Некоторое время спустя мы с Фрицеком разошлись — это случилось, собственно, из-за моих стихов. Он так долго приставал ко мне, что я наконец с большой неохотой и сомнениями принес ему свои помятые и густо исписанные тетрадки; я уже тогда не любил быть на виду. Мне не хотелось спрашивать, что он думает о моих сочинениях, а сам он молчал. Только через несколько месяцев я между прочим заметил что ему пора бы вернуть мои стихи, Фрицек удивился. — Какие стихи?
— Тетрадки, что я тебе дал.
— Ах, эти, — вспомнил Фрицек и оскорбился. — Я их тебе завтра принесу, если ты мне не веришь, — промямлил он и надулся, с явной укоризной. Мы шли молча; Фрицек только возмущенно фыркал и качал головой, как человек, которого глубоко ранило непонимание и черная неблагодарность. Внезапно он остановился и протянул мне холодную руку. — Привет, я ухожу.
— Но что я тебе сделал?
— Ничего, — сказал он, глотая слезы. — Я… я хотел переложить на музыку некоторые твои стихи, а ты… будто я хотел их украсть!
— Но ты мне об этом ничего не говорил!
— Я хотел сделать тебе сюрприз… Одна вещь у меня уже почти готова — та, что начинается: «Опять один, один под небом хмурым…»
Я пожал его слабую руку.
— Не сердись, Фрицек, я ведь не знал! Я так рад, что тебе они хоть немножко понравились. Но ты вообще ничего мне не говорил…
— Я так полон этим, у меня это все время звучит в голове, а ты… Художник так бы не поступил, — выкрикнул он со слезами в голосе. — Такое низкое недоверие! Не бойся, я верну твои тетрадки. Я ни в ком не нуждаюсь! Я и один проживу! — Ни с того ни с сего он вдруг круто повернулся и пошел в противоположном направлении. Я догнал его и добрый час уговаривал, что я, мол, ничего плохого не имел в виду и мои тетрадки он может держать сколько захочет…
— Ты не должен был так говорить, Шимек, — твердил он уязвлённо, — ты ведь знаешь — я богемная натура… Как я могу помнить, кому что возвращать! Вот всегда так бывает, когда поведешься с людьми… с людьми ниже своего уровня!
Короче — что поделаешь, — дружба наша разладилась. Фрицек со мной почти не разговаривал… Шли полугодовые экзамены, Фолтын хватал сплошные колы; тщетно я подсказывал ему, он мрачно отвергал мою помощь и садился, тяжело глотая слюну, с трагически укоризненным выражением на лице; глаза его наполнялись слезами, а нос являл живой укор — на нем прямо было написано, что я всему виною.
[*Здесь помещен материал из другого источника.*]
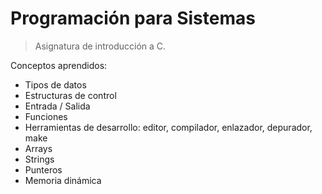 # Programación para Sistemas

> Asignatura de introducción a C.

Conceptos aprendidos:
- Tipos de datos
- Estructuras de control
- Entrada / Salida
- Funciones
- Herramientas de desarrollo: editor, compilador, enlazador, depurador, make
- Arrays
- Strings
- Punteros
- Memoria dinámica
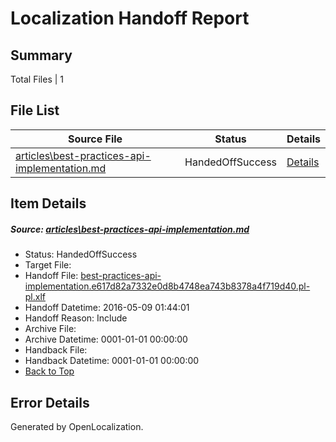 # <a name='report-top'></a> Localization Handoff Report

## Summary
 Total Files | 1

## File List
 Source File | Status | Details 
 ----------- | ------ | ------- 
 [articles\best-practices-api-implementation.md](https://github.com/OpenLocalizationTest/azuretest/blob/3cb97ca7fe4d527bfc1f8cb11ec9f62f032f640d/articles/best-practices-api-implementation.md) | HandedOffSuccess | [Details](#58b63521d2b6e9d8ee07e80876fd02b0382b742d6618)

## Item Details
##### <a name='58b63521d2b6e9d8ee07e80876fd02b0382b742d6618'></a> Source: [articles\best-practices-api-implementation.md](https://github.com/OpenLocalizationTest/azuretest/blob/3cb97ca7fe4d527bfc1f8cb11ec9f62f032f640d/articles/best-practices-api-implementation.md)
* Status: HandedOffSuccess
* Target File: 
* Handoff File: [best-practices-api-implementation.e617d82a7332e0d8b4748ea743b8378a4f719d40.pl-pl.xlf](https://github.com/OpenLocalizationTest/azuretest.handoff/blob/0a7379ecd0b155df1027f03e6efe588a98de397e/ol-handoff/OpenLocalizationTestOrg/azure-content-plpl-test/master/ht/best-practices-api-implementation.e617d82a7332e0d8b4748ea743b8378a4f719d40.pl-pl.xlf)
* Handoff Datetime: 2016-05-09 01:44:01
* Handoff Reason: Include
* Archive File: 
* Archive Datetime: 0001-01-01 00:00:00
* Handback File: 
* Handback Datetime: 0001-01-01 00:00:00
* [Back to Top](#report-top)


## Error Details

Generated by OpenLocalization.

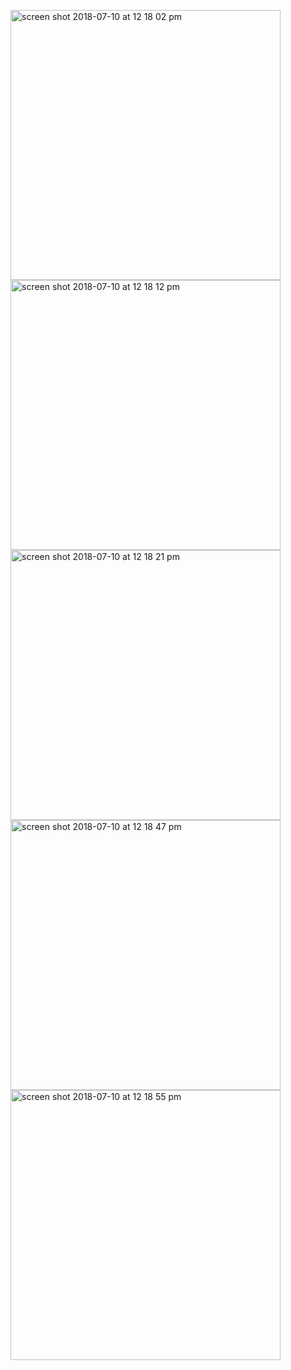 <p float="left">

<img width="432" height=”600” alt="screen shot 2018-07-10 at 12 18 02 pm" src="https://user-images.githubusercontent.com/41017424/42526456-7b168cf6-843b-11e8-89f7-6be8168bd914.png">
<img width="432" height=”600” alt="screen shot 2018-07-10 at 12 18 12 pm" src="https://user-images.githubusercontent.com/41017424/42526458-7be888a0-843b-11e8-8a2f-39318826e109.png">
<img width="432" height=”600” alt="screen shot 2018-07-10 at 12 18 21 pm" src="https://user-images.githubusercontent.com/41017424/42526463-7f3a1da2-843b-11e8-96e9-b74f27462fdf.png">
<img width="432" height=”600” alt="screen shot 2018-07-10 at 12 18 47 pm" src="https://user-images.githubusercontent.com/41017424/42526467-804877a2-843b-11e8-8323-3cfbe71b534d.png">
<img width="432" height=”600” alt="screen shot 2018-07-10 at 12 18 55 pm" src="https://user-images.githubusercontent.com/41017424/42526469-8148a0b4-843b-11e8-9be1-36cf0d9da479.png">



</p>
В середине седьмого класса Фрицек провалился по трем предметам; при виде своего табеля он побледнел, подбородок его затрясся, но когда я хотел утешить его, сказав, чтобы он не очень огорчался, он отвернулся. Это ты виноват, — словно говорила его спина, содрогавшаяся от подавляемых рыданий. Мне было нестерпимо жаль его… Да и самого себя тоже.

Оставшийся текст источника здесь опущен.